Justice  /  Audio

The Women of Jane

The story of an underground abortion service that operated pre-Roe vs. Wade.

In 1971, Winnette Willis was a 23-year-old single mom in Chicago when she became pregnant again. "I was terrified of having another child."

Before the Supreme Court's decision in Roe v. Wade 45 years ago, abortion was illegal in most of the United States, including in Illinois.

Women like Willis who wanted to terminate their pregnancies had limited and often frightening options. She wasn't sure what to do. And then one day, while she was waiting on an L train platform, she saw a sign.

"The sign said, 'Pregnant? Don't Want to Be? Call Jane.' And a phone number," Willis remembers. "So, I called."

"If you really care about something, you have to act on it"

"Jane" was an underground network in Chicago that counseled and helped women who wanted to have abortions. The service was launched in 1965 by Heather Booth, then a 19-year-old student at the University of Chicago. Her friend's sister was pregnant and desperately wanted an abortion. Booth found a doctor who was willing to perform the procedure secretly.

More calls started coming in.

"By the third call, I realized I couldn't manage it on my own," Booth says. "So I set up a system. We called it 'Jane.' "

At first, Jane connected women with doctors. But eventually, the group's members started performing abortions themselves. With time, Jane grew into an all-women network with dozens of members, ranging from students to housewives.

Martha Scott was 28 at the time and a stay-at-home mom with four children under the age of 5. She was motivated to join Jane because she felt women who wanted an abortion deserved to have a safe and inexpensive option.
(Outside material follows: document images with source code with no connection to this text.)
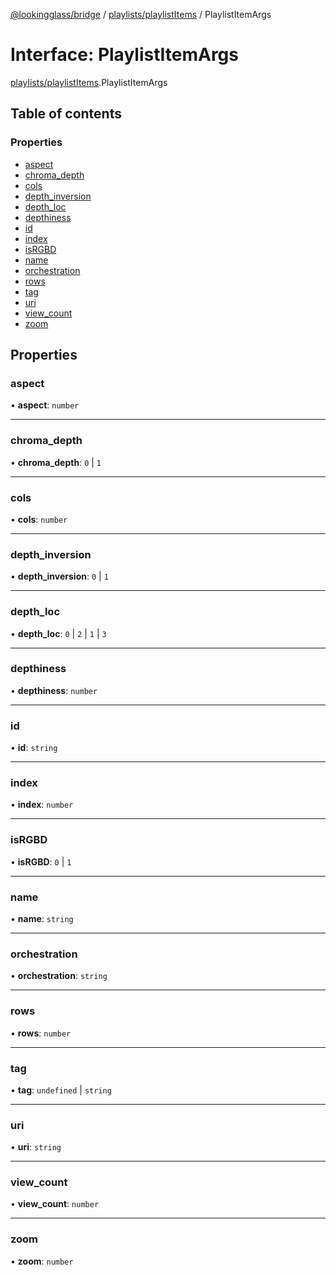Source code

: [@lookingglass/bridge](../README.md) / [playlists/playlistItems](../modules/playlists_playlistItems.md) / PlaylistItemArgs

# Interface: PlaylistItemArgs

[playlists/playlistItems](../modules/playlists_playlistItems.md).PlaylistItemArgs

## Table of contents

### Properties

- [aspect](playlists_playlistItems.PlaylistItemArgs.md#aspect)
- [chroma\_depth](playlists_playlistItems.PlaylistItemArgs.md#chroma_depth)
- [cols](playlists_playlistItems.PlaylistItemArgs.md#cols)
- [depth\_inversion](playlists_playlistItems.PlaylistItemArgs.md#depth_inversion)
- [depth\_loc](playlists_playlistItems.PlaylistItemArgs.md#depth_loc)
- [depthiness](playlists_playlistItems.PlaylistItemArgs.md#depthiness)
- [id](playlists_playlistItems.PlaylistItemArgs.md#id)
- [index](playlists_playlistItems.PlaylistItemArgs.md#index)
- [isRGBD](playlists_playlistItems.PlaylistItemArgs.md#isrgbd)
- [name](playlists_playlistItems.PlaylistItemArgs.md#name)
- [orchestration](playlists_playlistItems.PlaylistItemArgs.md#orchestration)
- [rows](playlists_playlistItems.PlaylistItemArgs.md#rows)
- [tag](playlists_playlistItems.PlaylistItemArgs.md#tag)
- [uri](playlists_playlistItems.PlaylistItemArgs.md#uri)
- [view\_count](playlists_playlistItems.PlaylistItemArgs.md#view_count)
- [zoom](playlists_playlistItems.PlaylistItemArgs.md#zoom)

## Properties

### aspect

• **aspect**: `number`

___

### chroma\_depth

• **chroma\_depth**: ``0`` \| ``1``

___

### cols

• **cols**: `number`

___

### depth\_inversion

• **depth\_inversion**: ``0`` \| ``1``

___

### depth\_loc

• **depth\_loc**: ``0`` \| ``2`` \| ``1`` \| ``3``

___

### depthiness

• **depthiness**: `number`

___

### id

• **id**: `string`

___

### index

• **index**: `number`

___

### isRGBD

• **isRGBD**: ``0`` \| ``1``

___

### name

• **name**: `string`

___

### orchestration

• **orchestration**: `string`

___

### rows

• **rows**: `number`

___

### tag

• **tag**: `undefined` \| `string`

___

### uri

• **uri**: `string`

___

### view\_count

• **view\_count**: `number`

___

### zoom

• **zoom**: `number`
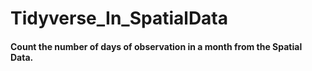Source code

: # Tidyverse_In_SpatialData
#### Count the number of days of observation in a month from the Spatial Data. 

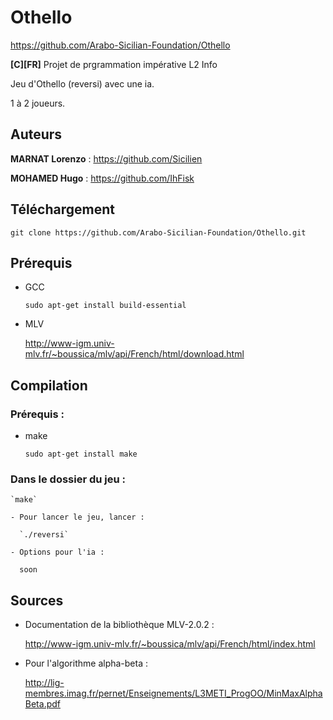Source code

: # Othello
https://github.com/Arabo-Sicilian-Foundation/Othello

**[C][FR]** Projet de prgrammation impérative L2 Info

Jeu d'Othello (reversi) avec une ia.

1 à 2 joueurs.

## Auteurs
**MARNAT Lorenzo** : https://github.com/Sicilien

**MOHAMED Hugo** : https://github.com/IhFisk

## Téléchargement
`git clone https://github.com/Arabo-Sicilian-Foundation/Othello.git`

## Prérequis
- GCC

  `sudo apt-get install build-essential`
  
- MLV
  
  http://www-igm.univ-mlv.fr/~boussica/mlv/api/French/html/download.html

## Compilation
  
  ### Prérequis :
  - make
  
    `sudo apt-get install make`
  
  ### Dans le dossier du jeu :
    `make`
    
    - Pour lancer le jeu, lancer :
    
      `./reversi`
      
    - Options pour l'ia :
      
      soon
      
## Sources
- Documentation de la bibliothèque MLV-2.0.2 :

  http://www-igm.univ-mlv.fr/~boussica/mlv/api/French/html/index.html
  
- Pour l'algorithme alpha-beta :

  http://lig-membres.imag.fr/pernet/Enseignements/L3METI_ProgOO/MinMaxAlphaBeta.pdf
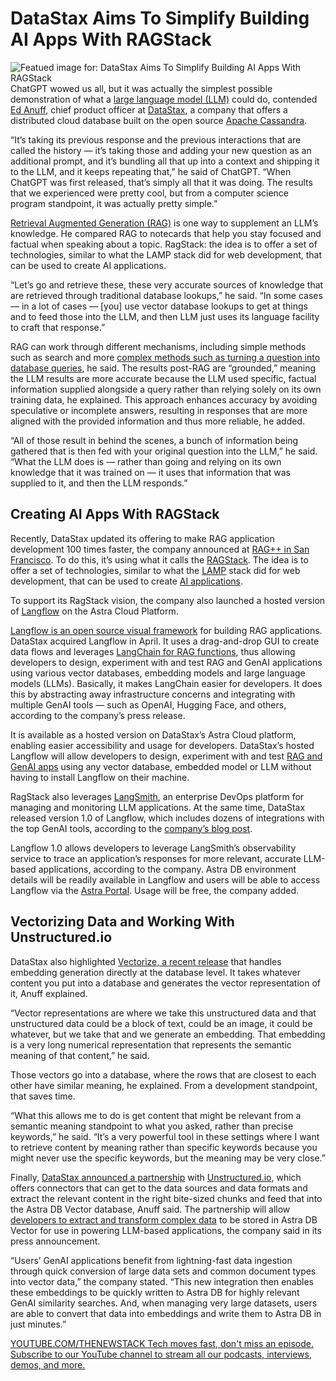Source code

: # DataStax Aims To Simplify Building AI Apps With RAGStack
![Featued image for: DataStax Aims To Simplify Building AI Apps With RAGStack](https://cdn.thenewstack.io/media/2024/07/8063fcea-buildingaiapplications-1024x683.jpg)
ChatGPT wowed us all, but it was actually the simplest possible demonstration of what a [large language model (LLM)](https://thenewstack.io/working-with-llm-apis-dev-shares-experience-building-ai-bots/) could do, contended [Ed Anuff](https://www.linkedin.com/in/edanuff/), chief product officer at [DataStax](https://thenewstack.io/datastax-gas-data-api-for-genai-application-development/), a company that offers a distributed cloud database built on the open source [Apache Cassandra](https://thenewstack.io/why-apache-cassandra-5-0-is-a-game-changer-for-developers/).

“It’s taking its previous response and the previous interactions that are called the history — it’s taking those and adding your new question as an additional prompt, and it’s bundling all that up into a context and shipping it to the LLM, and it keeps repeating that,” he said of ChatGPT. “When ChatGPT was first released, that’s simply all that it was doing. The results that we experienced were pretty cool, but from a computer science program standpoint, it was actually pretty simple.”

[Retrieval Augmented Generation (RAG)](https://thenewstack.io/how-rag-architecture-overcomes-llm-limitations/) is one way to supplement an LLM’s knowledge. He compared RAG to notecards that help you stay focused and factual when speaking about a topic.
RagStack: the idea is to offer a set of technologies, similar to what the LAMP stack did for web development, that can be used to create AI applications.

“Let’s go and retrieve these, these very accurate sources of knowledge that are retrieved through traditional database lookups,” he said. “In some cases — in a lot of cases — [you] use vector database lookups to get at things and to feed those into the LLM, and then LLM just uses its language facility to craft that response.”

RAG can work through different mechanisms, including simple methods such as search and more [complex methods such as turning a question into database queries](https://thenewstack.io/how-to-run-complex-queries-with-sql-in-vector-databases/), he said. The results post-RAG are “grounded,” meaning the LLM results are more accurate because the LLM used specific, factual information supplied alongside a query rather than relying solely on its own training data, he explained. This approach enhances accuracy by avoiding speculative or incomplete answers, resulting in responses that are more aligned with the provided information and thus more reliable, he added.

“All of those result in behind the scenes, a bunch of information being gathered that is then fed with your original question into the LLM,” he said. “What the LLM does is — rather than going and relying on its own knowledge that it was trained on — it uses that information that was supplied to it, and then the LLM responds.”

## Creating AI Apps With RAGStack
Recently, DataStax updated its offering to make RAG application development 100 times faster, the company announced at [RAG++ in San Francisco](https://www.datastax.com/press-release/datastax-to-launch-massive-new-ai-platform-updates-at-rag-plus-plus-event-in-san-francisco-partners-attending-langchain-microsoft-mistral-ai-nvidia-unstructured-and-more). To do this, it’s using what it calls the [RAGStack](https://www.datastax.com/blog/ragstack-1-dot-0-generally-available). The idea is to offer a set of technologies, similar to what the [LAMP](https://thenewstack.io/install-a-full-lamp-stack-on-a-debian-server/) stack did for web development, that can be used to create [AI applications](https://thenewstack.io/how-to-easily-add-ai-to-your-applications/).

To support its RagStack vision, the company also launched a hosted version of [Langflow](https://www.datastax.com/blog/introducing-datastax-langflow-design-test-generative-ai-apps) on the Astra Cloud Platform.

[Langflow is an open source visual framework](https://astra.datastax.com/signup?type=langflow) for building RAG applications. DataStax acquired Langflow in April. It uses a drag-and-drop GUI to create data flows and leverages [LangChain for RAG functions](https://thenewstack.io/langchain-the-trendiest-web-framework-of-2023-thanks-to-ai/), thus allowing developers to design, experiment with and test RAG and GenAI applications using various vector databases, embedding models and large language models (LLMs).
Basically, it makes LangChain easier for developers. It does this by abstracting away infrastructure concerns and integrating with multiple GenAI tools — such as OpenAI, Hugging Face, and others, according to the company’s press release.

It is available as a hosted version on DataStax’s Astra Cloud platform, enabling easier accessibility and usage for developers. DataStax’s hosted Langflow will allow developers to design, experiment with and test [RAG and GenAI apps](https://thenewstack.io/develop-a-cloud-hosted-rag-app-with-an-open-source-llm/) using any vector database, embedded model or LLM without having to install Langflow on their machine.

RagStack also leverages [LangSmith](https://www.langchain.com/langsmith), an enterprise DevOps platform for managing and monitoring LLM applications. At the same time, DataStax released version 1.0 of Langflow, which includes dozens of integrations with the top GenAI tools, according to the [company’s blog post](https://www.datastax.com/blog/introducing-datastax-langflow-design-test-generative-ai-apps).

Langflow 1.0 allows developers to leverage LangSmith’s observability service to trace an application’s responses for more relevant, accurate LLM-based applications, according to the company. Astra DB environment details will be readily available in Langflow and users will be able to access Langflow via the [Astra Portal](https://accounts.datastax.com/session-service/v1/login). Usage will be free, the company added.

## Vectorizing Data and Working With Unstructured.io
DataStax also highlighted [Vectorize, a recent release](https://www.datastax.com/blog/simplifying-vector-embedding-generation-with-astra-vectorize) that handles embedding generation directly at the database level. It takes whatever content you put into a database and generates the vector representation of it, Anuff explained.

“Vector representations are where we take this unstructured data and that unstructured data could be a block of text, could be an image, it could be whatever, but we take that and we generate an embedding. That embedding is a very long numerical representation that represents the semantic meaning of that content,” he said.

Those vectors go into a database, where the rows that are closest to each other have similar meaning, he explained. From a development standpoint, that saves time.

“What this allows me to do is get content that might be relevant from a semantic meaning standpoint to what you asked, rather than precise keywords,” he said. “It’s a very powerful tool in these settings where I want to retrieve content by meaning rather than specific keywords because you might never use the specific keywords, but the meaning may be very close.”

Finally, [DataStax announced a partnership](https://www.datastax.com/blog/data-ingestion-just-got-easier-unstructured-astra-db) with [Unstructured.io](https://unstructured.io/), which offers connectors that can get to the data sources and data formats and extract the relevant content in the right bite-sized chunks and feed that into the Astra DB Vector database, Anuff said. The partnership will allow [developers to extract and transform complex data](https://thenewstack.io/the-genai-data-developer-experience-performance-optimization/) to be stored in Astra DB Vector for use in powering LLM-based applications, the company said in its press announcement.

“Users’ GenAI applications benefit from lightning-fast data ingestion through quick conversion of large data sets and common document types into vector data,” the company stated. “This new integration then enables these embeddings to be quickly written to Astra DB for highly relevant GenAI similarity searches. And, when managing very large datasets, users are able to convert that data into embeddings and write them to Astra DB in just minutes.”

[
YOUTUBE.COM/THENEWSTACK
Tech moves fast, don't miss an episode. Subscribe to our YouTube
channel to stream all our podcasts, interviews, demos, and more.
](https://youtube.com/thenewstack?sub_confirmation=1)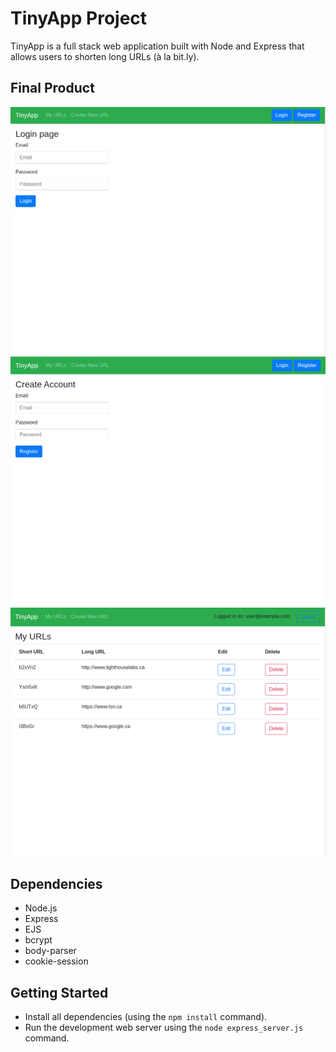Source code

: # TinyApp Project

TinyApp is a full stack web application built with Node and Express that allows users to shorten long URLs (à la bit.ly).

## Final Product

!["login page"](https://github.com/Kevinliao0857/tinyapp/blob/master/docs/login-page-screen.png)
!["registration page"](https://github.com/Kevinliao0857/tinyapp/blob/master/docs/user-reg-screen.png)
!["user page"](https://github.com/Kevinliao0857/tinyapp/blob/master/docs/user-account-screen.png)

## Dependencies

- Node.js
- Express
- EJS
- bcrypt
- body-parser
- cookie-session

## Getting Started

- Install all dependencies (using the `npm install` command).
- Run the development web server using the `node express_server.js` command.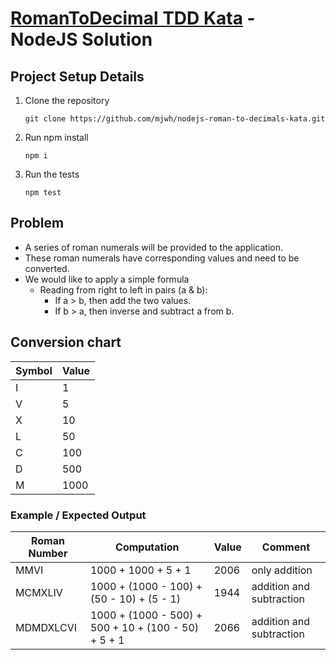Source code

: # [RomanToDecimal TDD Kata](https://github.com/TDD-Katas/roman-numerals) - NodeJS Solution

## Project Setup Details

1. Clone the repository

   `git clone https://github.com/mjwh/nodejs-roman-to-decimals-kata.git`

2. Run npm install

   `npm i`

3. Run the tests

   `npm test`

## Problem

- A series of roman numerals will be provided to the application.
- These roman numerals have corresponding values and need to be converted.
- We would like to apply a simple formula
  - Reading from right to left in pairs (a & b):
    - If a > b, then add the two values.
    - If b > a, then inverse and subtract a from b.

## Conversion chart

| Symbol | Value |
| ------ | ----- |
| I      | 1     |
| V      | 5     |
| X      | 10    |
| L      | 50    |
| C      | 100   |
| D      | 500   |
| M      | 1000  |

### Example / Expected Output

| Roman Number | Computation                                         | Value | Comment                  |
| ------------ | --------------------------------------------------- | ----- | ------------------------ |
| MMVI         | 1000 + 1000 + 5 + 1                                 | 2006  | only addition            |
| MCMXLIV      | 1000 + (1000 - 100) + (50 - 10) + (5 - 1)           | 1944  | addition and subtraction |
| MDMDXLCVI    | 1000 + (1000 - 500) + 500 + 10 + (100 - 50) + 5 + 1 | 2066  | addition and subtraction |
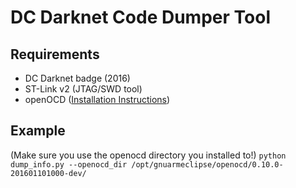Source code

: # DC Darknet Code Dumper Tool

## Requirements
* DC Darknet badge (2016)
* ST-Link v2 (JTAG/SWD tool)
* openOCD ([Installation Instructions](http://gnuarmeclipse.github.io/openocd/install/))

## Example
(Make sure you use the openocd directory you installed to!)
`python dump_info.py --openocd_dir /opt/gnuarmeclipse/openocd/0.10.0-201601101000-dev/`


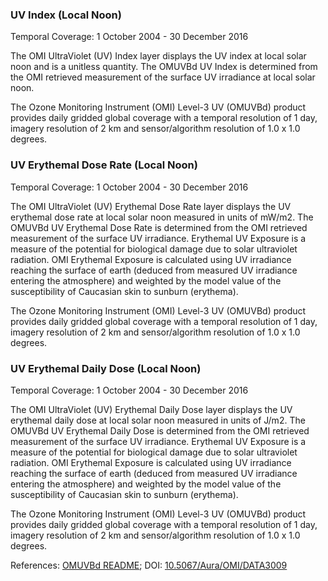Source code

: ### UV Index (Local Noon)
Temporal Coverage: 1 October 2004 - 30 December 2016

The OMI UltraViolet (UV) Index layer displays the UV index at local solar noon and is a unitless quantity. The OMUVBd UV Index is determined from the OMI retrieved measurement of the surface UV irradiance at local solar noon.  

The Ozone Monitoring Instrument (OMI) Level-3 UV (OMUVBd) product provides daily gridded global coverage with a temporal resolution of 1 day, imagery resolution of 2 km and sensor/algorithm resolution of 1.0 x 1.0 degrees.

### UV Erythemal Dose Rate (Local Noon)
Temporal Coverage: 1 October 2004 - 30 December 2016

The OMI UltraViolet (UV) Erythemal Dose Rate layer displays the UV erythemal dose rate at local solar noon measured in units of mW/m2. The OMUVBd UV Erythemal Dose Rate is determined from the OMI retrieved measurement of the surface UV irradiance. Erythemal UV Exposure is a measure of the potential for biological damage due to solar ultraviolet radiation. OMI Erythemal Exposure is calculated using UV irradiance reaching the surface of earth (deduced from measured UV irradiance entering the atmosphere) and weighted by the model value of the susceptibility of Caucasian skin to sunburn (erythema).

The Ozone Monitoring Instrument (OMI) Level-3 UV (OMUVBd) product provides daily gridded global coverage with a temporal resolution of 1 day, imagery resolution of 2 km and sensor/algorithm resolution of 1.0 x 1.0 degrees.

### UV Erythemal Daily Dose (Local Noon)
Temporal Coverage: 1 October 2004 - 30 December 2016

The OMI UltraViolet (UV) Erythemal Daily Dose layer displays the UV erythemal daily dose at local solar noon measured in units of J/m2.  The OMUVBd UV Erythemal Daily Dose is determined from the OMI retrieved measurement of the surface UV irradiance. Erythemal UV Exposure is a measure of the potential for biological damage due to solar ultraviolet radiation. OMI Erythemal Exposure is calculated using UV irradiance reaching the surface of earth (deduced from measured UV irradiance entering the atmosphere) and weighted by the model value of the susceptibility of Caucasian skin to sunburn (erythema).

 The Ozone Monitoring Instrument (OMI) Level-3 UV (OMUVBd) product provides daily gridded global coverage with a temporal resolution of 1 day, imagery resolution of 2 km and sensor/algorithm resolution of 1.0 x 1.0 degrees.

References: [OMUVBd README](https://acdisc.gesdisc.eosdis.nasa.gov/data/Aura_OMI_Level3/OMUVBd.003/doc/OMUVB_L3d_readme.pdf); DOI: [10.5067/Aura/OMI/DATA3009](https://disc.gsfc.nasa.gov/datacollection/OMUVBd_V003.html)

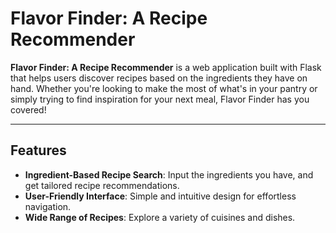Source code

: # Flavor Finder: A Recipe Recommender

**Flavor Finder: A Recipe Recommender** is a web application built with Flask that helps users discover recipes based on the ingredients they have on hand. Whether you're looking to make the most of what's in your pantry or simply trying to find inspiration for your next meal, Flavor Finder has you covered! 

---

## Features
- **Ingredient-Based Recipe Search**: Input the ingredients you have, and get tailored recipe recommendations.
- **User-Friendly Interface**: Simple and intuitive design for effortless navigation.
- **Wide Range of Recipes**: Explore a variety of cuisines and dishes.

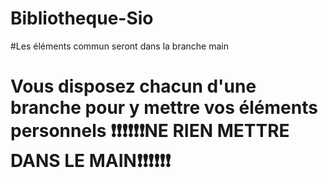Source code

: # Bibliotheque-Sio
#Les éléments commun seront dans la branche main
# Vous disposez chacun d'une branche pour y mettre vos éléments personnels ❗❗❗❗❗❗NE RIEN METTRE DANS LE MAIN❗❗❗❗❗❗

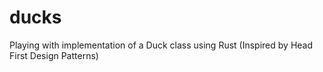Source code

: # ducks
Playing with implementation of a Duck class using Rust (Inspired by Head First Design Patterns)
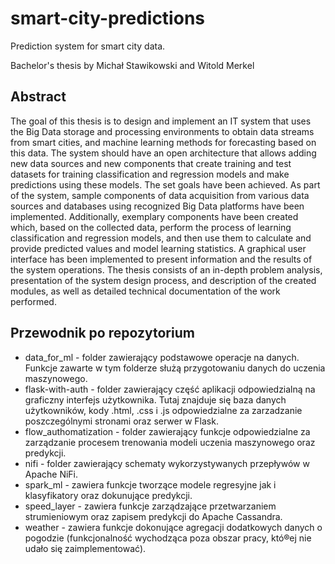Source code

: # smart-city-predictions
Prediction system for smart city data.

Bachelor's thesis by Michał Stawikowski and Witold Merkel

## Abstract

The goal of this thesis is to design and implement an IT system that uses the Big Data storage and processing environments to obtain data streams from smart cities, and machine learning methods for forecasting based on this data. The system should have an open architecture that allows adding new data sources and new components that create training and test datasets for training classification and regression models and make predictions using these models. The set goals have been achieved. As part of the system, sample components of data acquisition from various data sources and databases using recognized Big Data platforms have been implemented. Additionally, exemplary components have been created which, based on the collected data, perform the process of learning classification and regression models, and then use them to calculate and provide predicted values and model learning statistics. A graphical user interface has been implemented to present information and the results of the system operations. The thesis consists of an in-depth problem analysis, presentation of the system design process, and description of the created modules, as well as detailed technical documentation of the work performed.

## Przewodnik po repozytorium
* data_for_ml - folder zawierający podstawowe operacje na danych. Funkcje zawarte w tym folderze służą przygotowaniu danych do uczenia maszynowego.
* flask-with-auth - folder zawierający część aplikacji odpowiedzialną na graficzny interfejs użytkownika. Tutaj znajduje się baza danych użytkowników, kody .html, .css i .js odpowiedzialne za zarzadzanie poszczególnymi stronami oraz serwer w Flask.
* flow_authomatization - folder zawierający funkcje odpowiedzialne za zarządzanie procesem trenowania modeli uczenia maszynowego oraz predykcji.
* nifi - folder zawierający schematy wykorzystywanych przepływów w Apache NiFi.
* spark_ml - zawiera funkcje tworzące modele regresyjne jak i klasyfikatory oraz dokunujące predykcji.
* speed_layer - zawiera funkcje zarządzające przetwarzaniem strumieniowym oraz zapisem predykcji do Apache Cassandra.
* weather - zawiera funkcje dokonujące agregacji dodatkowych danych o pogodzie (funkcjonalność wychodząca poza obszar pracy, któ®ej nie udało się zaimplementować).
The fact that it was illegal did not deter her.

"I just thought, if you really care about something, you have to act on it," Scott says.

The dangers faced by women seeking abortions in the pre-Roe v. Wade era are well-documented. In 1930, abortion was listed as the official cause of death for almost 2,700 women in the United States, though there were likely many more unrecorded mortalities. After antibiotics were introduced in the 1940s, the number of women dying from illegal abortions dropped dramatically. However, every year, thousands of women continued to be admitted to hospitals nationwide for complications of illegal abortions.